The best craft breweries in Toronto's east end

Photo:  Left Field Brewery

Photo: Left Field Brewery

A brewery revolution has seen an inundation of microbreweries, brewpubs and tap rooms to Toronto's east end, and surely 2017 will go down as the year this neck of the woods rightly earned its place on the city's beer map. 

With Godspeed Brewery, Eastbound Brewing Co., Saulter Street Brewery and Rorschach Brewing Co. bubbling up in the last year alone, you don't have to wander far to find fresh suds. Here are some of the best breweries in Toronto's east end neighbourhoods. 


Know that feeling you get on opening day, after a walk-off home run or a suspenseful no-hitter? That’s exactly Left Field feels about beer... or so their story goes. Started as a home brewing business back in 2013, husband-and-wife owners Mark and Mandie Murphy hit a grand slam executing perfectly on the baseball theme. Now they've got a diverse roster of beers — from IPAs to lagers and rotating seasonal — worth cheering for and a brewery that's ground zero during Jays games. 

36 Wagstaff Dr.


This Queen East nano-brewery has developed a following for its rotating tap selection of signature beers only matched with the perfect pairing of chef Kyle McClure’s menu of highly elevated dishes such as cold-smoked roasted half chicken and gnocchi with wild mushroom ragout.
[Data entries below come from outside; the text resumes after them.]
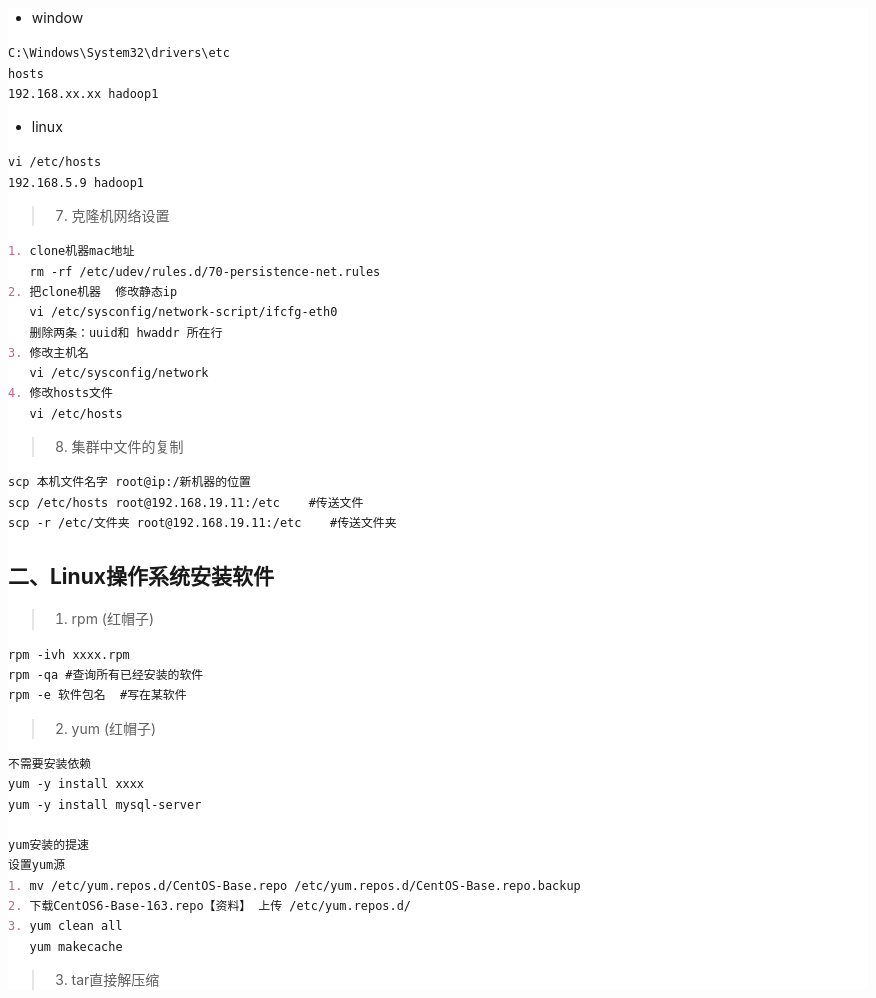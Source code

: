 * window

```
C:\Windows\System32\drivers\etc
hosts
192.168.xx.xx hadoop1
```
* linux

```
vi /etc/hosts
192.168.5.9 hadoop1
```
> 7. 克隆机网络设置

```markdown
1. clone机器mac地址 
   rm -rf /etc/udev/rules.d/70-persistence-net.rules
2. 把clone机器  修改静态ip 
   vi /etc/sysconfig/network-script/ifcfg-eth0
   删除两条：uuid和 hwaddr 所在行
3. 修改主机名
   vi /etc/sysconfig/network
4. 修改hosts文件
   vi /etc/hosts
```
> 8. 集群中文件的复制

```markdown
scp 本机文件名字 root@ip:/新机器的位置
scp /etc/hosts root@192.168.19.11:/etc    #传送文件
scp -r /etc/文件夹 root@192.168.19.11:/etc    #传送文件夹
```
## 二、Linux操作系统安装软件

> 1. rpm (红帽子)

```markdown
rpm -ivh xxxx.rpm
rpm -qa #查询所有已经安装的软件
rpm -e 软件包名  #写在某软件
```
> 2. yum (红帽子)

```markdown
不需要安装依赖
yum -y install xxxx
yum -y install mysql-server

yum安装的提速
设置yum源 
1. mv /etc/yum.repos.d/CentOS-Base.repo /etc/yum.repos.d/CentOS-Base.repo.backup
2. 下载CentOS6-Base-163.repo【资料】 上传 /etc/yum.repos.d/
3. yum clean all
   yum makecache
```
> 3. tar直接解压缩

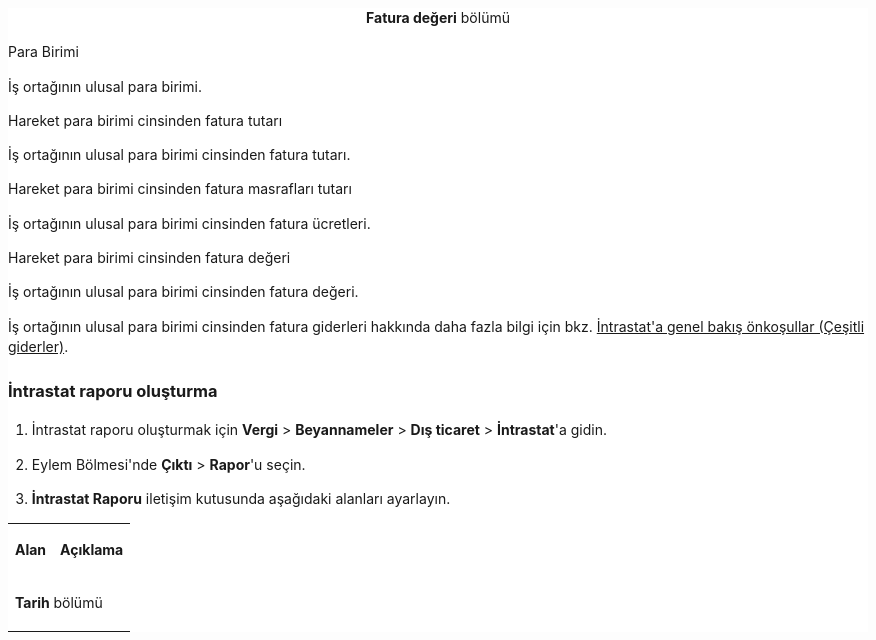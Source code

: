 <td colspan="2">
<p style="text-align: center;"><strong>Fatura değeri</strong> bölümü</p>
</td>
</tr>
<tr>
<td>
<p>Para Birimi</p>
</td>
<td>
<p>İş ortağının ulusal para birimi.</p>
</td>
</tr>
<tr>
<td>
<p>Hareket para birimi cinsinden fatura tutarı</p>
</td>
<td>
<p>İş ortağının ulusal para birimi cinsinden fatura tutarı.</p>
</td>
</tr>
<tr>
<td>
<p>Hareket para birimi cinsinden fatura masrafları tutarı</p>
</td>
<td>
<p>İş ortağının ulusal para birimi cinsinden fatura ücretleri.</p>
</td>
</tr>
<tr>
<td>
<p>Hareket para birimi cinsinden fatura değeri</p>
</td>
<td>
<p>İş ortağının ulusal para birimi cinsinden fatura değeri.</p>
</td>
</tr>
</tbody>
</table>

İş ortağının ulusal para birimi cinsinden fatura giderleri hakkında daha fazla bilgi için bkz. [İntrastat'a genel bakış önkoşullar (Çeşitli giderler)](emea-intrastat.md).

### <a name="generate-an-intrastat-report"></a>İntrastat raporu oluşturma

1.  İntrastat raporu oluşturmak için **Vergi** &gt; **Beyannameler** &gt; **Dış ticaret** &gt; **İntrastat**'a gidin.

2.  Eylem Bölmesi'nde **Çıktı** &gt; **Rapor**'u seçin.

3.  **İntrastat Raporu** iletişim kutusunda aşağıdaki alanları ayarlayın.

<table>
<tbody>
<tr>
<td>
<p><strong>Alan</strong></p>
</td>
<td>
<p><strong>Açıklama</strong></p>
</td>
</tr>
<tr>
<td colspan="2">
<p><strong>Tarih</strong> bölümü</p>
</td>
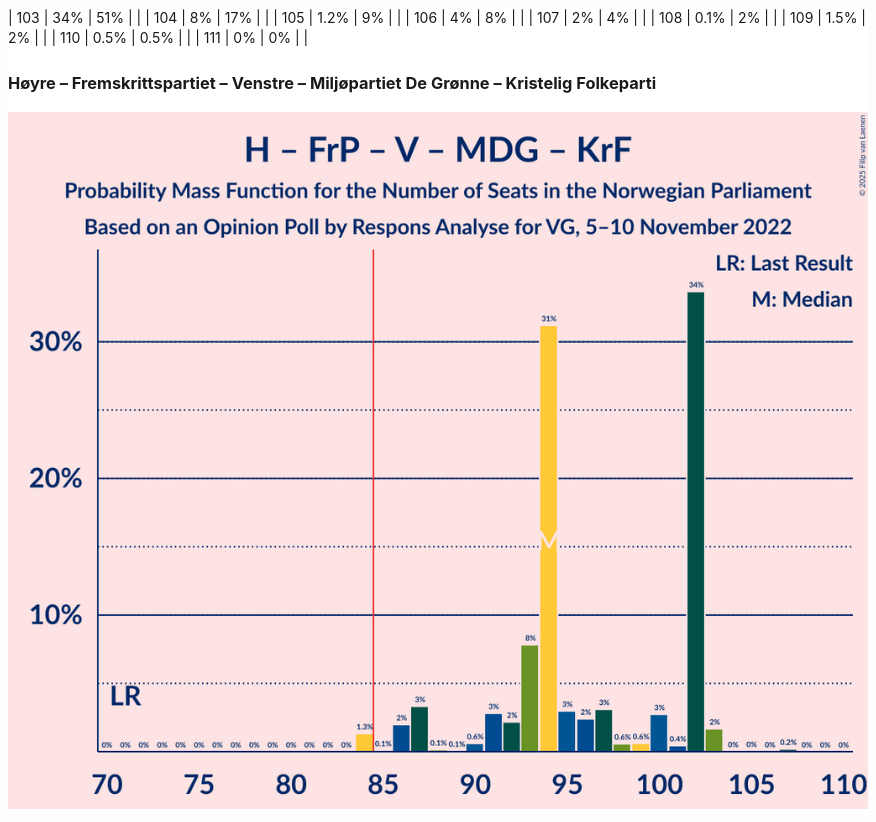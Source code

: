 | 103 | 34% | 51% |  |
| 104 | 8% | 17% |  |
| 105 | 1.2% | 9% |  |
| 106 | 4% | 8% |  |
| 107 | 2% | 4% |  |
| 108 | 0.1% | 2% |  |
| 109 | 1.5% | 2% |  |
| 110 | 0.5% | 0.5% |  |
| 111 | 0% | 0% |  |

### Høyre – Fremskrittspartiet – Venstre – Miljøpartiet De Grønne – Kristelig Folkeparti

![Graph with seats probability mass function not yet produced](2022-11-10-ResponsAnalyse-coalitions-seats-pmf-h–frp–v–mdg–krf.png "Seats Probability Mass Function")
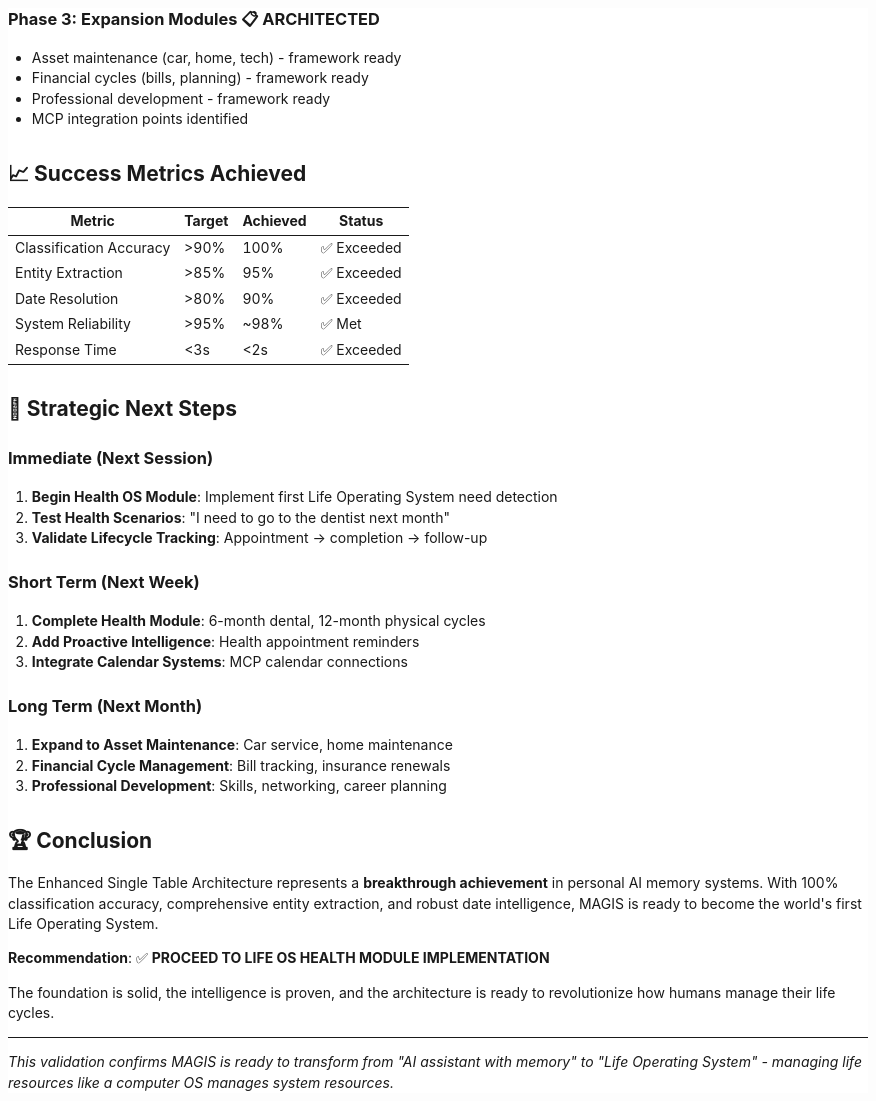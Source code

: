 ### Phase 3: Expansion Modules 📋 ARCHITECTED
- Asset maintenance (car, home, tech) - framework ready
- Financial cycles (bills, planning) - framework ready  
- Professional development - framework ready
- MCP integration points identified

## 📈 Success Metrics Achieved

| Metric | Target | Achieved | Status |
|--------|---------|----------|---------|
| Classification Accuracy | >90% | 100% | ✅ Exceeded |
| Entity Extraction | >85% | 95% | ✅ Exceeded |
| Date Resolution | >80% | 90% | ✅ Exceeded |
| System Reliability | >95% | ~98% | ✅ Met |
| Response Time | <3s | <2s | ✅ Exceeded |

## 🔮 Strategic Next Steps

### Immediate (Next Session)
1. **Begin Health OS Module**: Implement first Life Operating System need detection
2. **Test Health Scenarios**: "I need to go to the dentist next month"
3. **Validate Lifecycle Tracking**: Appointment → completion → follow-up

### Short Term (Next Week)
1. **Complete Health Module**: 6-month dental, 12-month physical cycles
2. **Add Proactive Intelligence**: Health appointment reminders
3. **Integrate Calendar Systems**: MCP calendar connections

### Long Term (Next Month)
1. **Expand to Asset Maintenance**: Car service, home maintenance
2. **Financial Cycle Management**: Bill tracking, insurance renewals
3. **Professional Development**: Skills, networking, career planning

## 🏆 Conclusion

The Enhanced Single Table Architecture represents a **breakthrough achievement** in personal AI memory systems. With 100% classification accuracy, comprehensive entity extraction, and robust date intelligence, MAGIS is ready to become the world's first Life Operating System.

**Recommendation**: ✅ **PROCEED TO LIFE OS HEALTH MODULE IMPLEMENTATION**

The foundation is solid, the intelligence is proven, and the architecture is ready to revolutionize how humans manage their life cycles.

---

*This validation confirms MAGIS is ready to transform from "AI assistant with memory" to "Life Operating System" - managing life resources like a computer OS manages system resources.*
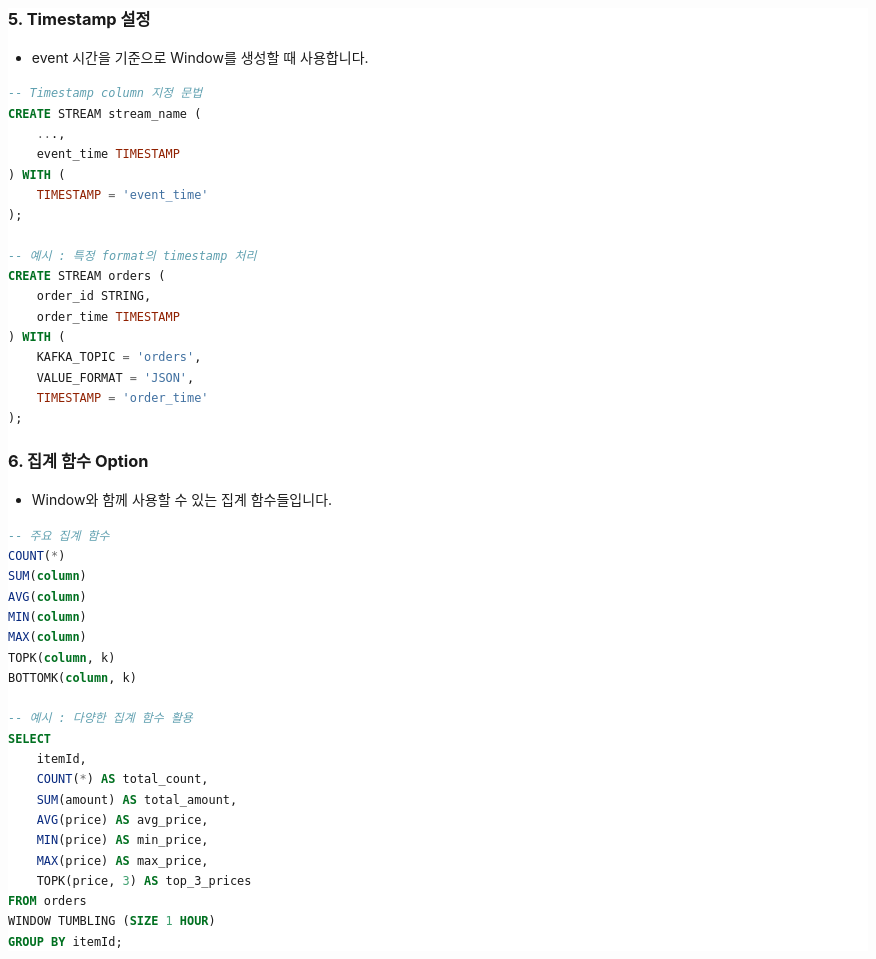 

### 5. Timestamp 설정

- event 시간을 기준으로 Window를 생성할 때 사용합니다.

```sql
-- Timestamp column 지정 문법
CREATE STREAM stream_name (
    ...,
    event_time TIMESTAMP
) WITH (
    TIMESTAMP = 'event_time'
);

-- 예시 : 특정 format의 timestamp 처리
CREATE STREAM orders (
    order_id STRING,
    order_time TIMESTAMP
) WITH (
    KAFKA_TOPIC = 'orders',
    VALUE_FORMAT = 'JSON',
    TIMESTAMP = 'order_time'
);
```


### 6. 집계 함수 Option

- Window와 함께 사용할 수 있는 집계 함수들입니다.

```sql
-- 주요 집계 함수
COUNT(*)
SUM(column)
AVG(column)
MIN(column)
MAX(column)
TOPK(column, k)
BOTTOMK(column, k)

-- 예시 : 다양한 집계 함수 활용
SELECT 
    itemId,
    COUNT(*) AS total_count,
    SUM(amount) AS total_amount,
    AVG(price) AS avg_price,
    MIN(price) AS min_price,
    MAX(price) AS max_price,
    TOPK(price, 3) AS top_3_prices
FROM orders
WINDOW TUMBLING (SIZE 1 HOUR)
GROUP BY itemId;
```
Its Slingshot California Common and Yuzu Pale Ale are Radical Road's standouts, and now pour out of other taps across the city. You can also grab and go with its on-site bottle shop.

1177 Queen St. E


Luc “Bim” Lafontaine, the former head brewer at Quebec's famed Dieu du Ciel!, transformed a former dollar store into a 6,000 square foot space of airy minimalism. With a 23-hectolitre brewing system, there's seating for 140 including the patio and taproom, and a kitchen that turns out plates of Japanese comfort food.  Godspeed's retail shop is open daily from 11 a.m. to 11 p.m., selling cans of its IPA, an India Pale lager and the recently released Yuzu, a saison with Japanese citrus, to name a few.

242 Coxwell Ave.


Deep in East York you'll find this low-key small-batch brewery conceived by co-owners Jeff Manol and Susan Michalek. The taproom’s main attraction is an 11-foot-high tap tower, made from mid-century hydraulic pipes with 12 taps from which a rotating roster of beers flow. Fan favourites Gaslight Helles Lager and Storm Glass IPA pour alongside seasonals like Haberdasher Hefeweizen and Brick Maker Common.

22 Cranfield Rd.


The Devil is in the details of the name at this massive Danforth brewpub with 230 seats and 26 taps divided between house brews, seasonals and one-offs, and Ontario craft heavyweights such as Great Lakes, Side Launch, Cameron’s. Toeing the line between innovative and sacrilegious, there's a menu of beer-cocktail hybrids or "hoptails" as they call it. Louis Cifer also offers beer to go in 32 oz. howlers and 64 oz. growlers. 

417 Danforth Ave.


Three friends took over the former Le Papillon on the Park space on Eastern Avenue, turning the century-old mansion into a huge brewery and sprawling restaurant with a 100-seat rooftop patio and a retail store. The rotating batch of 16 beers brewed in house ranges from Belgian pale ales to bold sours and double IPAs. Tapas and sharing snacks line the menu, and brunch service runs on the weekends. Can't make it down? Rorschach will bring beer to you for a $6 delivery fee on $30 minimums. 

1001 Eastern Ave.


Before it was a brewery it was a furniture shop, and long before that it was the Teck Theatre at Queen and Broadview. These days Eastbound Brewing, a joint effort between Dave Lee (Mill Street) and his wife, chef Tara Lee (Cowbell, Bar Hop Brewco), is an 80-seat beer hall dishing snacks and mains a notch above the standard pub fare. Snag a seat facing the open kitchen or plant yourself directly in front of the tanks — the choice is yours. 

700 Queen St. E


Off the beaten path south of Queen East, Saulter Street Brewery can be found on the street of the same name. Riverside Pilsner, a hopped version of a classic Czech-style pilsner, is the flagship beer from founder John Sterling and brewer Peter Kufeldt. Saulter Street includes a 20-hectolitre brewhouse, 40-seat tap room and retail store with growlers and 473ml cans to take away. 

1-31 Saulter St.


While it doesn’t have a brick-and-mortar location, Danforth Brewery shares its namesake with a famous Toronto neighbourhood. This contract brewery was founded by local resident Ed Carter and the flagship Viaduct IPA, a West Coast citrus-hopped beer that pays tribute to the iconic Prince Edward Viaduct, is served at more than 40 establishments across the city.